Fillon outlines 12 billion austerity plan to cut deficit
France has unveiled a 12-billion-euro deficit cutting package that raises taxes on the rich and closes tax loopholes in an effort to calm jittery financial markets. Prime Minister Francois Fillon, who also revised the government's growth forecast for 2011 downwards to 1.75 per cent from 2.0 per cent, said the measures would trim next year's public deficit to 4.5 percent of GDP.
Experts have long considered that France's growth projections of two per cent this year and 2.25 the next were too optimistic. Fillon's measures were based on new forecasts of 1.75 per cent both for this year and 2012.

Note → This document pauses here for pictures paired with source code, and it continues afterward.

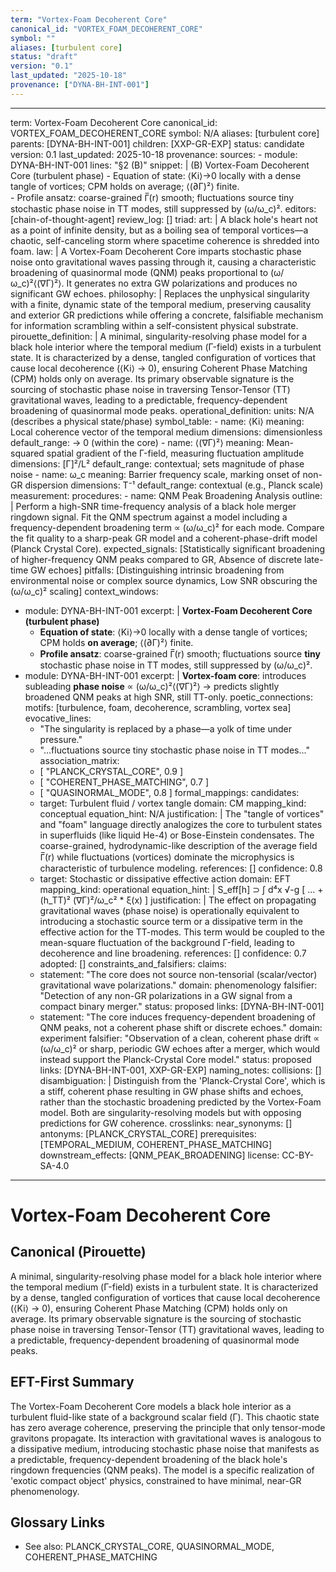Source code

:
 ```yaml
---
term: "Vortex-Foam Decoherent Core"
canonical_id: "VORTEX_FOAM_DECOHERENT_CORE"
symbol: ""
aliases: [turbulent core]
status: "draft"
version: "0.1"
last_updated: "2025-10-18"
provenance: ["DYNA-BH-INT-001"]
---
```


---
term: Vortex-Foam Decoherent Core
canonical_id: VORTEX_FOAM_DECOHERENT_CORE
symbol: N/A
aliases: [turbulent core]
parents: [DYNA-BH-INT-001]
children: [XXP-GR-EXP]
status: candidate
version: 0.1
last_updated: 2025-10-18
provenance:
  sources:
    - module: DYNA-BH-INT-001
      lines: "§2 (B)"
      snippet: |
        (B) Vortex-Foam Decoherent Core (turbulent phase)
        - Equation of state: ⟨Ki⟩→0 locally with a dense tangle of vortices; CPM holds on average; ⟨(∂Γ)²⟩ finite.  
        - Profile ansatz: coarse-grained Γ̅(r) smooth; fluctuations source tiny stochastic phase noise in TT modes, still suppressed by (ω/ω_c)².
  editors: [chain-of-thought-agent]
  review_log: []
triad:
  art: |
    A black hole's heart not as a point of infinite density, but as a boiling sea of temporal vortices—a chaotic, self-canceling storm where spacetime coherence is shredded into foam.
  law: |
    A Vortex-Foam Decoherent Core imparts stochastic phase noise onto gravitational waves passing through it, causing a characteristic broadening of quasinormal mode (QNM) peaks proportional to (ω/ω_c)²⟨(∇Γ)²⟩. It generates no extra GW polarizations and produces no significant GW echoes.
  philosophy: |
    Replaces the unphysical singularity with a finite, dynamic state of the temporal medium, preserving causality and exterior GR predictions while offering a concrete, falsifiable mechanism for information scrambling within a self-consistent physical substrate.
pirouette_definition: |
  A minimal, singularity-resolving phase model for a black hole interior where the temporal medium (Γ-field) exists in a turbulent state. It is characterized by a dense, tangled configuration of vortices that cause local decoherence (⟨Ki⟩ → 0), ensuring Coherent Phase Matching (CPM) holds only on average. Its primary observable signature is the sourcing of stochastic phase noise in traversing Tensor-Tensor (TT) gravitational waves, leading to a predictable, frequency-dependent broadening of quasinormal mode peaks.
operational_definition:
  units: N/A (describes a physical state/phase)
  symbol_table:
    - name: ⟨Ki⟩
      meaning: Local coherence vector of the temporal medium
      dimensions: dimensionless
      default_range: → 0 (within the core)
    - name: ⟨(∇Γ)²⟩
      meaning: Mean-squared spatial gradient of the Γ-field, measuring fluctuation amplitude
      dimensions: [Γ]²/L²
      default_range: contextual; sets magnitude of phase noise
    - name: ω_c
      meaning: Barrier frequency scale, marking onset of non-GR dispersion
      dimensions: T⁻¹
      default_range: contextual (e.g., Planck scale)
  measurement:
    procedures:
      - name: QNM Peak Broadening Analysis
        outline: |
          Perform a high-SNR time-frequency analysis of a black hole merger ringdown signal. Fit the QNM spectrum against a model including a frequency-dependent broadening term ∝ (ω/ω_c)² for each mode. Compare the fit quality to a sharp-peak GR model and a coherent-phase-drift model (Planck Crystal Core).
        expected_signals: [Statistically significant broadening of higher-frequency QNM peaks compared to GR, Absence of discrete late-time GW echoes]
        pitfalls: [Distinguishing intrinsic broadening from environmental noise or complex source dynamics, Low SNR obscuring the (ω/ω_c)² scaling]
context_windows:
  - module: DYNA-BH-INT-001
    excerpt: |
      **Vortex-Foam Decoherent Core (turbulent phase)**
      - **Equation of state**: ⟨Ki⟩→0 locally with a dense tangle of vortices; CPM holds **on average**; ⟨(∂Γ)²⟩ finite.  
      - **Profile ansatz**: coarse-grained Γ̅(r) smooth; fluctuations source **tiny** stochastic phase noise in TT modes, still suppressed by (ω/ω_c)².
  - module: DYNA-BH-INT-001
    excerpt: |
      **Vortex-foam core**: introduces subleading **phase noise** ∝ (ω/ω_c)²⟨(∇Γ)²⟩ → predicts slightly broadened QNM peaks at high SNR, still TT-only.
poetic_connections:
  motifs: [turbulence, foam, decoherence, scrambling, vortex sea]
  evocative_lines:
    - "The singularity is replaced by a phase—a yolk of time under pressure."
    - "...fluctuations source tiny stochastic phase noise in TT modes..."
  association_matrix:
    - [ "PLANCK_CRYSTAL_CORE", 0.9 ]
    - [ "COHERENT_PHASE_MATCHING", 0.7 ]
    - [ "QUASINORMAL_MODE", 0.8 ]
formal_mappings:
  candidates:
    - target: Turbulent fluid / vortex tangle
      domain: CM
      mapping_kind: conceptual
      equation_hint: N/A
      justification: |
        The "tangle of vortices" and "foam" language directly analogizes the core to turbulent states in superfluids (like liquid He-4) or Bose-Einstein condensates. The coarse-grained, hydrodynamic-like description of the average field Γ̅(r) while fluctuations (vortices) dominate the microphysics is characteristic of turbulence modeling.
      references: []
      confidence: 0.8
    - target: Stochastic or dissipative effective action
      domain: EFT
      mapping_kind: operational
      equation_hint: |
        S_eff[h] ⊃ ∫ d⁴x √-g [ ... + (h_TT)² (∇Γ)²/ω_c² * ξ(x) ]
      justification: |
        The effect on propagating gravitational waves (phase noise) is operationally equivalent to introducing a stochastic source term or a dissipative term in the effective action for the TT-modes. This term would be coupled to the mean-square fluctuation of the background Γ-field, leading to decoherence and line broadening.
      references: []
      confidence: 0.7
  adopted: []
constraints_and_falsifiers:
  claims:
    - statement: "The core does not source non-tensorial (scalar/vector) gravitational wave polarizations."
      domain: phenomenology
      falsifier: "Detection of any non-GR polarizations in a GW signal from a compact binary merger."
      status: proposed
      links: [DYNA-BH-INT-001]
    - statement: "The core induces frequency-dependent broadening of QNM peaks, not a coherent phase shift or discrete echoes."
      domain: experiment
      falsifier: "Observation of a clean, coherent phase drift ∝ (ω/ω_c)² or sharp, periodic GW echoes after a merger, which would instead support the Planck-Crystal Core model."
      status: proposed
      links: [DYNA-BH-INT-001, XXP-GR-EXP]
naming_notes:
  collisions: []
  disambiguation: |
    Distinguish from the 'Planck-Crystal Core', which is a stiff, coherent phase resulting in GW phase shifts and echoes, rather than the stochastic broadening predicted by the Vortex-Foam model. Both are singularity-resolving models but with opposing predictions for GW coherence.
crosslinks:
  near_synonyms: []
  antonyms: [PLANCK_CRYSTAL_CORE]
  prerequisites: [TEMPORAL_MEDIUM, COHERENT_PHASE_MATCHING]
  downstream_effects: [QNM_PEAK_BROADENING]
license: CC-BY-SA-4.0
---

# Vortex-Foam Decoherent Core

## Canonical (Pirouette)
A minimal, singularity-resolving phase model for a black hole interior where the temporal medium (Γ-field) exists in a turbulent state. It is characterized by a dense, tangled configuration of vortices that cause local decoherence (⟨Ki⟩ → 0), ensuring Coherent Phase Matching (CPM) holds only on average. Its primary observable signature is the sourcing of stochastic phase noise in traversing Tensor-Tensor (TT) gravitational waves, leading to a predictable, frequency-dependent broadening of quasinormal mode peaks.

## EFT-First Summary
The Vortex-Foam Decoherent Core models a black hole interior as a turbulent fluid-like state of a background scalar field (Γ). This chaotic state has zero average coherence, preserving the principle that only tensor-mode gravitons propagate. Its interaction with gravitational waves is analogous to a dissipative medium, introducing stochastic phase noise that manifests as a predictable, frequency-dependent broadening of the black hole's ringdown frequencies (QNM peaks). The model is a specific realization of 'exotic compact object' physics, constrained to have minimal, near-GR phenomenology.

## Glossary Links
- See also: PLANCK_CRYSTAL_CORE, QUASINORMAL_MODE, COHERENT_PHASE_MATCHING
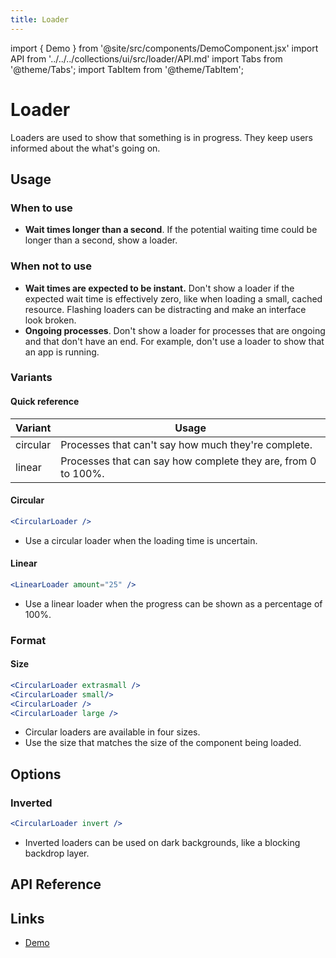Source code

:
 ```yaml
---
title: Loader
---
```


import { Demo } from '@site/src/components/DemoComponent.jsx'
import API from '../../../collections/ui/src/loader/API.md'
import Tabs from '@theme/Tabs';
import TabItem from '@theme/TabItem';

# Loader

Loaders are used to show that something is in progress. They keep users informed about the what's going on.

<Demo
    path="circular-loader--default"
    height="150px"
/>

## Usage

### When to use

-   **Wait times longer than a second**. If the potential waiting time could be longer than a second, show a loader.

### When not to use

-   **Wait times are expected to be instant.** Don't show a loader if the expected wait time is effectively zero, like when loading a small, cached resource. Flashing loaders can be distracting and make an interface look broken.
-   **Ongoing processes**. Don't show a loader for processes that are ongoing and that don't have an end. For example, don't use a loader to show that an app is running.

### Variants

#### Quick reference

| Variant  | Usage                                                         |
| -------- | ------------------------------------------------------------- |
| circular | Processes that can't say how much they're complete.           |
| linear   | Processes that can say how complete they are, from 0 to 100%. |

#### Circular

<Demo
    path="circular-loader--large"
    height="150px"
/>

```jsx
<CircularLoader />
```

-   Use a circular loader when the loading time is uncertain.

#### Linear

<Demo
    path="linear-loader--determinate"
    height="130px"
    args="amount:25"
/>

```jsx
<LinearLoader amount="25" />
```

-   Use a linear loader when the progress can be shown as a percentage of 100%.

### Format

#### Size

<Tabs>
    <TabItem value="xsmall" label="Extra Small">
        <Demo
            path="circular-loader--extra-small"
            height="150px"
        />
    </TabItem>
    <TabItem value="small" label="Small">
        <Demo
            path="circular-loader--small"
            height="150px"
        />
    </TabItem>
    <TabItem value="medium" label="Medium">
        <Demo
            path="circular-loader--default"
            height="150px"
        />
    </TabItem>
    <TabItem value="large" label="Large">
        <Demo
            path="circular-loader--large"
            height="150px"
        />
    </TabItem>
</Tabs>

```jsx
<CircularLoader extrasmall />
<CircularLoader small/>
<CircularLoader />
<CircularLoader large />
```

-   Circular loaders are available in four sizes.
-   Use the size that matches the size of the component being loaded.

## Options

### Inverted

<Demo
    path="circular-loader--default"
    height="150px"
    args="invert:true"
/>

```jsx
<CircularLoader invert />
```

-   Inverted loaders can be used on dark backgrounds, like a blocking backdrop layer.

## API Reference

<API />

## Links

-   <a href="/demo/?path=/story/circular-loader--default" target="_blank">Demo</a>
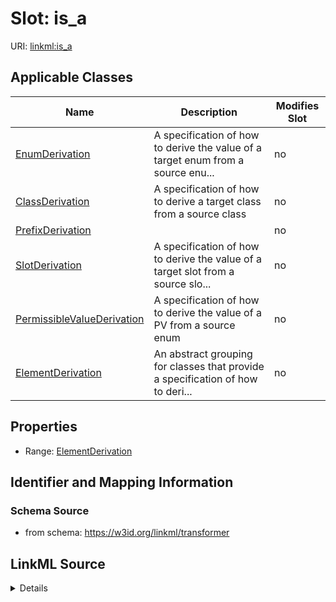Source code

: 

# Slot: is_a

URI: [linkml:is_a](https://w3id.org/linkml/is_a)



<!-- no inheritance hierarchy -->





## Applicable Classes

| Name | Description | Modifies Slot |
| --- | --- | --- |
| [EnumDerivation](EnumDerivation.md) | A specification of how to derive the value of a target enum from a source enu... |  no  |
| [ClassDerivation](ClassDerivation.md) | A specification of how to derive a target class from a source class |  no  |
| [PrefixDerivation](PrefixDerivation.md) |  |  no  |
| [SlotDerivation](SlotDerivation.md) | A specification of how to derive the value of a target slot from a source slo... |  no  |
| [PermissibleValueDerivation](PermissibleValueDerivation.md) | A specification of how to derive the value of a PV from a source enum |  no  |
| [ElementDerivation](ElementDerivation.md) | An abstract grouping for classes that provide a specification of how to  deri... |  no  |







## Properties

* Range: [ElementDerivation](ElementDerivation.md)





## Identifier and Mapping Information







### Schema Source


* from schema: https://w3id.org/linkml/transformer




## LinkML Source

<details>
```yaml
name: is_a
from_schema: https://w3id.org/linkml/transformer
rank: 1000
slot_uri: linkml:is_a
alias: is_a
owner: ElementDerivation
domain_of:
- ElementDerivation
range: ElementDerivation

```
</details>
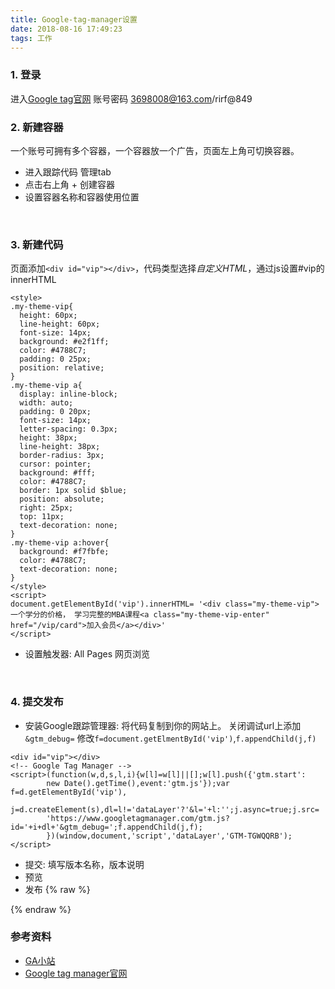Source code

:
 ```yaml
---
title: Google-tag-manager设置
date: 2018-08-16 17:49:23
tags: 工作
---
```


### 1. 登录
进入[Google tag官网](https://marketingplatform.google.com/about/tag-manager/)
账号密码 3698008@163.com/rirf@849
<br/>

### 2. 新建容器
一个账号可拥有多个容器，一个容器放一个广告，页面左上角可切换容器。
- 进入跟踪代码 管理tab
- 点击右上角 + 创建容器
- 设置容器名称和容器使用位置
<br/>


### 3. 新建代码
页面添加`<div id="vip"></div>`，代码类型选择*自定义HTML*，通过js设置#vip的innerHTML
```
<style>
.my-theme-vip{
  height: 60px;
  line-height: 60px;
  font-size: 14px;
  background: #e2f1ff;
  color: #4788C7;
  padding: 0 25px;
  position: relative;
}
.my-theme-vip a{
  display: inline-block;
  width: auto;
  padding: 0 20px;
  font-size: 14px;
  letter-spacing: 0.3px;
  height: 38px;
  line-height: 38px;
  border-radius: 3px;
  cursor: pointer;
  background: #fff;
  color: #4788C7;
  border: 1px solid $blue;
  position: absolute;
  right: 25px;
  top: 11px;
  text-decoration: none;
}
.my-theme-vip a:hover{
  background: #f7fbfe;
  color: #4788C7;
  text-decoration: none;
}
</style>
<script>
document.getElementById('vip').innerHTML= '<div class="my-theme-vip">一个学分的价格， 学习完整的MBA课程<a class="my-theme-vip-enter" href="/vip/card">加入会员</a></div>'
</script>
```
- 设置触发器: All Pages 网页浏览
<br/>


### 4. 提交发布
- 安装Google跟踪管理器: 将代码复制到你的网站上。
  关闭调试url上添加`&gtm_debug=`
  修改`f=document.getElmentById('vip')`,`f.appendChild(j,f)`
```
<div id="vip"></div>
<!-- Google Tag Manager -->
<script>(function(w,d,s,l,i){w[l]=w[l]||[];w[l].push({'gtm.start':
		new Date().getTime(),event:'gtm.js'});var f=d.getElementById('vip'),
		j=d.createElement(s),dl=l!='dataLayer'?'&l='+l:'';j.async=true;j.src=
		'https://www.googletagmanager.com/gtm.js?id='+i+dl+'&gtm_debug=';f.appendChild(j,f);
		})(window,document,'script','dataLayer','GTM-TGWQQRB');</script>
```

- 提交: 填写版本名称，版本说明
- 预览
- 发布
{% raw %}
<div id="vip"></div>
<!-- Google Tag Manager -->
<script>(function(w,d,s,l,i){w[l]=w[l]||[];w[l].push({'gtm.start':
new Date().getTime(),event:'gtm.js'});var f=d.getElementById('vip'),
j=d.createElement(s),dl=l!='dataLayer'?'&l='+l:'';j.async=true;j.src=
'https://www.googletagmanager.com/gtm.js?id='+i+dl+'&gtm_debug=';f.appendChild(j,f);
})(window,document,'script','dataLayer','GTM-TGWQQRB');</script>
<!-- End Google Tag Manager -->
{% endraw %}
<br/>

### 参考资料
- [GA小站](https://www.ichdata.com/google-tag-manager-series.html)
- [Google tag manager官网](https://marketingplatform.google.com/about/tag-manager/)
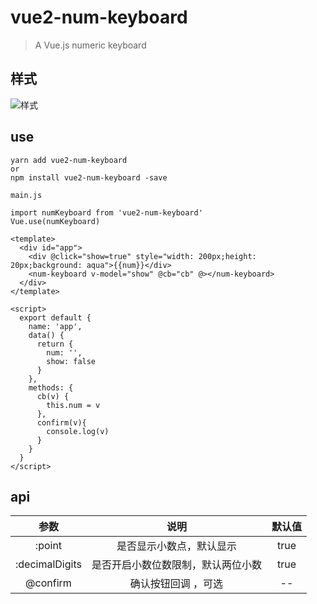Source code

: # vue2-num-keyboard

> A Vue.js numeric keyboard
## 样式
![样式](/keyboard.png/w/375)
## use
```
yarn add vue2-num-keyboard
or
npm install vue2-num-keyboard -save
```

```main.js```
```
import numKeyboard from 'vue2-num-keyboard'
Vue.use(numKeyboard)
```

```
<template>
  <div id="app">
    <div @click="show=true" style="width: 200px;height: 20px;background: aqua">{{num}}</div>
    <num-keyboard v-model="show" @cb="cb" @></num-keyboard>
  </div>
</template>

<script>
  export default {
    name: 'app',
    data() {
      return {
        num: '',
        show: false
      }
    },
    methods: {
      cb(v) {
        this.num = v
      },
      confirm(v){
        console.log(v)
      }
    }
  }
</script>
```
## api

|参数|说明|默认值|
|:-:|:-:|:-:|
| :point | 是否显示小数点，默认显示| true |
| :decimalDigits  | 是否开启小数位数限制，默认两位小数| true |
| @confirm | 确认按钮回调 ，可选| -- |
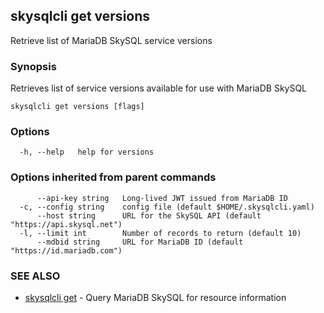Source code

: ## skysqlcli get versions

Retrieve list of MariaDB SkySQL service versions

### Synopsis

Retrieves list of service versions available for use with MariaDB SkySQL

```
skysqlcli get versions [flags]
```

### Options

```
  -h, --help   help for versions
```

### Options inherited from parent commands

```
      --api-key string   Long-lived JWT issued from MariaDB ID
  -c, --config string    config file (default $HOME/.skysqlcli.yaml)
      --host string      URL for the SkySQL API (default "https://api.skysql.net")
  -l, --limit int        Number of records to return (default 10)
      --mdbid string     URL for MariaDB ID (default "https://id.mariadb.com")
```

### SEE ALSO

* [skysqlcli get](skysqlcli_get.md)	 - Query MariaDB SkySQL for resource information

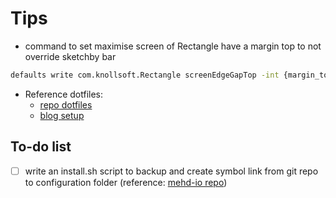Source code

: # Tips

- command to set maximise screen of Rectangle have a margin top to not override sketchby bar

```bash
defaults write com.knollsoft.Rectangle screenEdgeGapTop -int {margin_top:int}
```

- Reference dotfiles:
  - [repo dotfiles](https://github.com/FelixKratz/dotfiles/tree/master)
  - [blog setup](https://www.josean.com/posts/sketchybar-setup)

## To-do list

- [ ] write an install.sh script to backup and create symbol link from git repo to configuration folder (reference: [mehd-io repo](https://github.com/mehd-io/dotfiles/blob/main/install.sh))
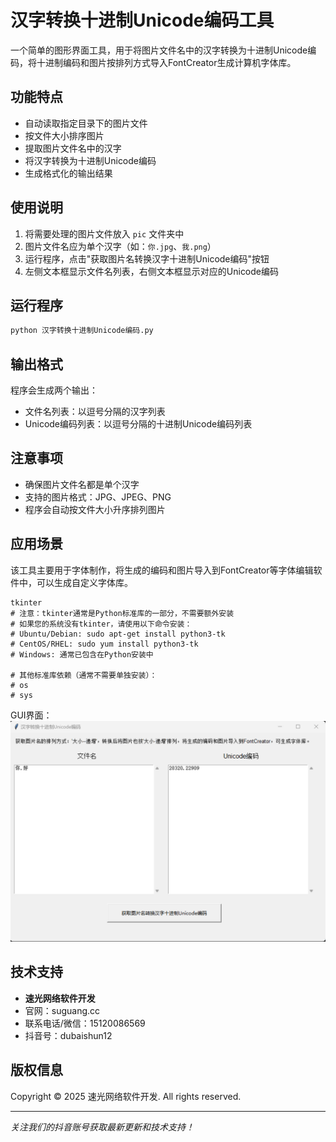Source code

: 
# 汉字转换十进制Unicode编码工具

一个简单的图形界面工具，用于将图片文件名中的汉字转换为十进制Unicode编码，将十进制编码和图片按排列方式导入FontCreator生成计算机字体库。

## 功能特点

- 自动读取指定目录下的图片文件
- 按文件大小排序图片
- 提取图片文件名中的汉字
- 将汉字转换为十进制Unicode编码
- 生成格式化的输出结果

## 使用说明


1. 将需要处理的图片文件放入 `pic` 文件夹中
2. 图片文件名应为单个汉字（如：`你.jpg`、`我.png`）
3. 运行程序，点击"获取图片名转换汉字十进制Unicode编码"按钮
4. 左侧文本框显示文件名列表，右侧文本框显示对应的Unicode编码


## 运行程序

```bash
python 汉字转换十进制Unicode编码.py
```

## 输出格式

程序会生成两个输出：
- 文件名列表：以逗号分隔的汉字列表
- Unicode编码列表：以逗号分隔的十进制Unicode编码列表

## 注意事项

- 确保图片文件名都是单个汉字
- 支持的图片格式：JPG、JPEG、PNG
- 程序会自动按文件大小升序排列图片

## 应用场景

该工具主要用于字体制作，将生成的编码和图片导入到FontCreator等字体编辑软件中，可以生成自定义字体库。
```
tkinter
# 注意：tkinter通常是Python标准库的一部分，不需要额外安装
# 如果您的系统没有tkinter，请使用以下命令安装：
# Ubuntu/Debian: sudo apt-get install python3-tk
# CentOS/RHEL: sudo yum install python3-tk
# Windows: 通常已包含在Python安装中

# 其他标准库依赖（通常不需要单独安装）：
# os
# sys
```


GUI界面：
![软件界面](软件界面.png)

## 技术支持

- **速光网络软件开发**
- 官网：suguang.cc
- 联系电话/微信：15120086569
- 抖音号：dubaishun12

## 版权信息

Copyright © 2025 速光网络软件开发. All rights reserved.

---
*关注我们的抖音账号获取最新更新和技术支持！*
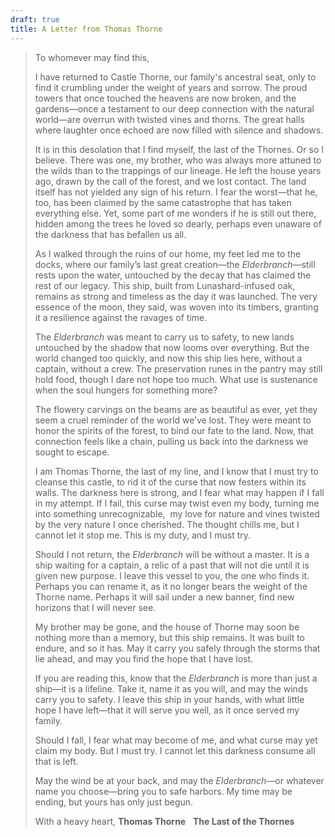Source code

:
 ```yaml
---
draft: true
title: A Letter from Thomas Thorne
---
```

> To whomever may find this,
> 
> I have returned to Castle Thorne, our family's ancestral seat, only to find it crumbling under the weight of years and sorrow. The proud towers that once touched the heavens are now broken, and the gardens—once a testament to our deep connection with the natural world—are overrun with twisted vines and thorns. The great halls where laughter once echoed are now filled with silence and shadows.
> 
> It is in this desolation that I find myself, the last of the Thornes. Or so I believe. There was one, my brother, who was always more attuned to the wilds than to the trappings of our lineage. He left the house years ago, drawn by the call of the forest, and we lost contact. The land itself has not yielded any sign of his return. I fear the worst—that he, too, has been claimed by the same catastrophe that has taken everything else. Yet, some part of me wonders if he is still out there, hidden among the trees he loved so dearly, perhaps even unaware of the darkness that has befallen us all.
> 
> As I walked through the ruins of our home, my feet led me to the docks, where our family’s last great creation—the *Elderbranch*—still rests upon the water, untouched by the decay that has claimed the rest of our legacy. This ship, built from Lunashard-infused oak, remains as strong and timeless as the day it was launched. The very essence of the moon, they said, was woven into its timbers, granting it a resilience against the ravages of time.
> 
> The *Elderbranch* was meant to carry us to safety, to new lands untouched by the shadow that now looms over everything. But the world changed too quickly, and now this ship lies here, without a captain, without a crew. The preservation runes in the pantry may still hold food, though I dare not hope too much. What use is sustenance when the soul hungers for something more?
> 
> The flowery carvings on the beams are as beautiful as ever, yet they seem a cruel reminder of the world we’ve lost. They were meant to honor the spirits of the forest, to bind our fate to the land. Now, that connection feels like a chain, pulling us back into the darkness we sought to escape.
>   
> I am Thomas Thorne, the last of my line, and I know that I must try to cleanse this castle, to rid it of the curse that now festers within its walls. The darkness here is strong, and I fear what may happen if I fall in my attempt. If I fail, this curse may twist even my body, turning me into something unrecognizable,  my love for nature and vines twisted by the very nature I once cherished. The thought chills me, but I cannot let it stop me. This is my duty, and I must try.
> 
> Should I not return, the *Elderbranch* will be without a master. It is a ship waiting for a captain, a relic of a past that will not die until it is given new purpose. I leave this vessel to you, the one who finds it. Perhaps you can rename it, as it no longer bears the weight of the Thorne name. Perhaps it will sail under a new banner, find new horizons that I will never see.
> 
> My brother may be gone, and the house of Thorne may soon be nothing more than a memory, but this ship remains. It was built to endure, and so it has. May it carry you safely through the storms that lie ahead, and may you find the hope that I have lost.
> 
> If you are reading this, know that the *Elderbranch* is more than just a ship—it is a lifeline. Take it, name it as you will, and may the winds carry you to safety. I leave this ship in your hands, with what little hope I have left—that it will serve you well, as it once served my family.
> 
> Should I fall, I fear what may become of me, and what curse may yet claim my body. But I must try. I cannot let this darkness consume all that is left.
> 
> May the wind be at your back, and may the *Elderbranch*—or whatever name you choose—bring you to safe harbors. My time may be ending, but yours has only just begun.
> 
> With a heavy heart,
> **Thomas Thorne**  
> **The Last of the Thornes**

Earlier this month world markets were hit by rumours that France might be stripped of its top triple-A credit rating and that its banks were overexposed to the debts of weaker eurozone countries.
The government insists the French financial system is not at risk, but Fillon said France had passed the "debt tolerance threshold."
The prime minister stressed his package would allow France to reduce its public deficit to 4.5 per cent by the end of next year. He has already vowed to hit the eurozone target of three percent by 2013.
France is set to cut one billion more euros than planned from public spending this year, and 11 billion in 2012 despite President Nicolas Sarkozy's impending re-election battle in April.
In addition, a exceptional three per cent tax will be slapped on incomes over 500,000 euros annually until the three per cent deficit target is met.
On Tuesday, 16 of France's richest people, including the heiress to the L'Oreal cosmetics firm Liliane Bettencourt, issued a public letter saying they were
willing to chip in to help stabilise the country's finances.
Opposition parties have sharply criticised the new measures with the Socialist Party claiming they would erode services and reduce purchasing power while belittling the "micro-tax for the mega-rich."
The country's main employer's association, Medef, also criticised the measures as "unbalanced" and warned they would damage the competitiveness of French companies by increasing their costs.
In a surprise move, consumers will also feel the pinch with a rise in taxes on tobacco, alcohol, sugared drinks and theme park tickets. Receipts will supplement the social security budget, which is in deep deficit.
Supplementary health insurance policies are also to be taxed at a higher rate.
Fillon said the government would also move to harmonise its tax treatment of deferred losses by companies with that of neighbouring Germany.